In Myth and Place I wrote about the use of myth to give a sense of where a game takes place. For escapist role-playing games it is important that the setting is made distinct from mundane places. Whether it is a campy romp through space, a heroic tale of sword and sorcery, or a Victorian horror thriller, myth is required to separate the in-game setting from the real-life context that it exists within. Often, but not necessarily, this is done through religious myth in particular.
Every Dungeons and Dragons game I have played in relies heavily on its pantheon. Whether it is an original concept created by the DM or the deities of Greyhawk detailed in the official resource books, the gods always seem to matter in D&D. This isn’t as much the case with other systems, such as most World of Darkness variants (except Scion where everyone is a demigod). But whenever religious myth matters at all in one of these fictional game settings, I find that it tends to serve very similar purposes to the mythology of real religions but with much different weightings and outcomes. And if the DM isn’t making religious myth enough of a big deal, sometimes the players will start to fill in the gaps.
In our real-life religions we tend to rely on the pedagogical and sociological functions of myth more heavily than the mystical and cosmological. In plain terms, most people don’t reach for their Bible or their Quran first when trying to explain the physical properties of matter. Many of us do, however, go straight to the stories within those books to define the right way to live, what is right and what is wrong, and what kind of values ought to be enshrined in the rules by which our societies operate.

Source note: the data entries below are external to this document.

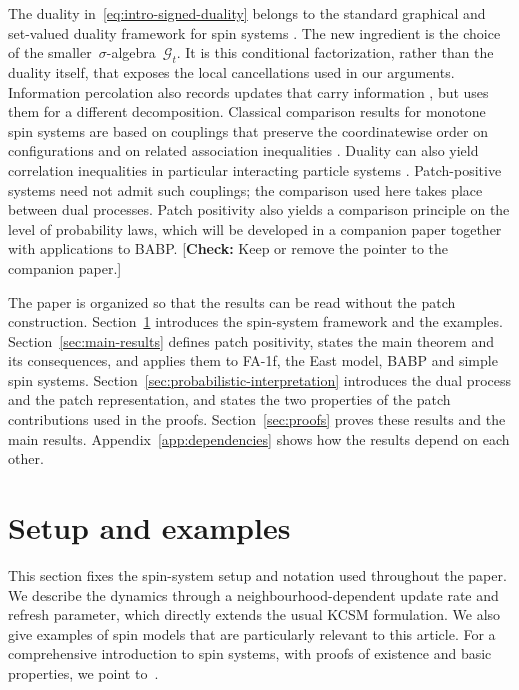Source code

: \documentclass[EJP,preprint,NODS,nobera]{ejpecp}
\newcommand{\chg}[1]{{\color{changegreen}#1}}
\newcommand{\authorcheck}[1]{{\color{blue}[\textbf{Check:} #1]}}
\begin{document}
The duality in~\eqref{eq:intro-signed-duality} belongs to the standard
graphical and set-valued duality framework for spin systems
\cite{Harris1974,Harris1978,Griffeath1979,HolleyStroock1979,Gray1986,JansenKurt2014}.
The new ingredient is the choice of the smaller~$\sigma$-algebra~$\mathcal G_t$.
It is this conditional factorization, rather than the duality itself, that
exposes the local cancellations used in our arguments. Information
percolation also records updates that carry information
\cite{LubetzkySly2016}, but uses them for a different decomposition.
Classical comparison results for monotone spin systems are based on couplings
that preserve the coordinatewise order on configurations and on related
association inequalities \cite{Harris1977,Liggett1985,Liggett2006}. Duality
can also yield correlation inequalities in particular interacting particle
systems \cite{GiardinaRedigVafayi2010}. Patch-positive systems need not admit
such couplings; the comparison used here takes place between dual processes.
Patch positivity also yields a comparison principle on the level of
probability laws, which will be developed in a companion paper together with
applications to BABP. \authorcheck{Keep or remove the pointer to the
companion paper.}

The paper is organized so that the results can be read without the patch
construction. Section~\ref{sec:setup} introduces the spin-system framework
and the examples. Section~\ref{sec:main-results} defines patch positivity,
states the main theorem and its consequences, and applies them to FA-1f, the
East model, BABP and simple spin systems.
\chg{Section~\ref{sec:probabilistic-interpretation} introduces the dual process
and the patch representation, and states the two properties of the patch
contributions used in the proofs. Section~\ref{sec:proofs} proves these
results and the main results.} Appendix~\ref{app:dependencies} shows how the
results depend on each other.

\section{Setup and examples}
\label{sec:setup}

This section fixes the spin-system setup and notation used throughout the paper.
We describe the dynamics through a neighbourhood-dependent update rate and
refresh parameter, which directly extends the usual KCSM formulation. We also give examples of spin models that are particularly relevant to this article. For a comprehensive introduction to spin systems, with proofs of existence and basic properties, we point to~\cite{Liggett1985}.
\end{document}
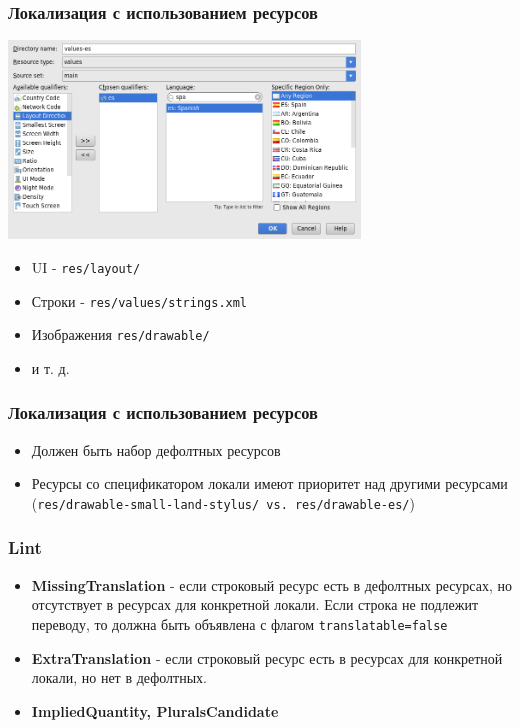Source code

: \documentclass{beamer}
\begin{document}
\begin{frame}
    \frametitle{Локализация с использованием ресурсов}
    \begin{center}
        \includegraphics[width=0.7\textwidth,keepaspectratio]{images/resources}
    \end{center}
    \begin{itemize}
        \item UI - \texttt{res/layout/}
        \item Строки - \texttt{res/values/strings.xml}
        \item Изображения \texttt{res/drawable/}
        \item и т. д.
    \end{itemize}
\end{frame}

\begin{frame}
    \frametitle{Локализация с использованием ресурсов}
    \begin{itemize}
        \item Должен быть набор дефолтных ресурсов
        \item Ресурсы со спецификатором локали имеют приоритет над другими ресурсами
            (\texttt{res/drawable-small-land-stylus/ vs. res/drawable-es/})
    \end{itemize}
\end{frame}

\begin{frame}
    \frametitle{Lint}
    \begin{itemize}
        \item \textbf{MissingTranslation} - если строковый ресурс есть в
            дефолтных ресурсах, но отсутствует в ресурсах для конкретной
            локали. Если строка не подлежит переводу, то
            должна быть объявлена с флагом \texttt{translatable=false}
        \item \textbf{ExtraTranslation} - если строковый ресурс есть в ресурсах
			для конкретной локали, но нет в дефолтных.
        \item \textbf{ImpliedQuantity, PluralsCandidate}
    \end{itemize}
\end{frame}
\end{document}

This is not to say that all of us have entirely abandoned the cosmological and mystical functions of our respective religious mythologies, but that we have a tendency to spend more time seeking answers about the human experience than about the concrete physical realities of the world.
In the realms of fantasy fiction, though, we lean much more heavily on religious myth to explain the exotic cosmology and the mystical aspect to make the setting feel different than the world we actually live in. We don’t seek answers to big life questions from our fantasy pantheons. We seek theatrical intervention, plot advancement, and a coherent explanation of the physical world the characters inhabit. Moral and ethical frameworks matter in interactive role playing games, but without a sustained focus in the roleplaying those big questions can easily take a back seat to looking into the settings religious mythology for how to do about smiting ghouls and skeletons with divine light or effectively leveraging the force or whatever it is the player characters are trying to accomplish at the time. Campbell’s four functions are still there, but the emphasis is different.
An interesting thing happened in the World of Darkness campaign I am a player in. The Asylum setting lends itself to stories with a Gothic fiction feel rather than those which prominently feature interventionist gods. Initially, the dominant religion in the setting was just there to make life feel complete; the first mention of it being when my character decided to make seasonally appropriate holiday decorations for her kids as something to do while waiting for other events to play out. Over the course of the campaign, religion has become a central focus and the mystical function has taken on a much bigger role than the sociological. This was not something that we were shepherded into. On the contrary, one of our players almost single-handedly dragged the religious myth of the settings from the margins into the spotlight. The character, in her self-appointed role of priestess in a tabletop system where spellcasting clerics aren’t actually a thing, picked up on religious myth and ran with it so far that it has become part of the canon. Now our characters look to their religious mythology for answers to physical phenomena. This is a fine example emergent gameplay at the RPG table, and I love it. And so, while a highly detailed and original pantheon may not be required for every interstellar mission or dungeon delve, this is not something we can afford to ignore in an open-ended campaign. God only knows what can happen when players engage with the religious mythologies of fictional universes.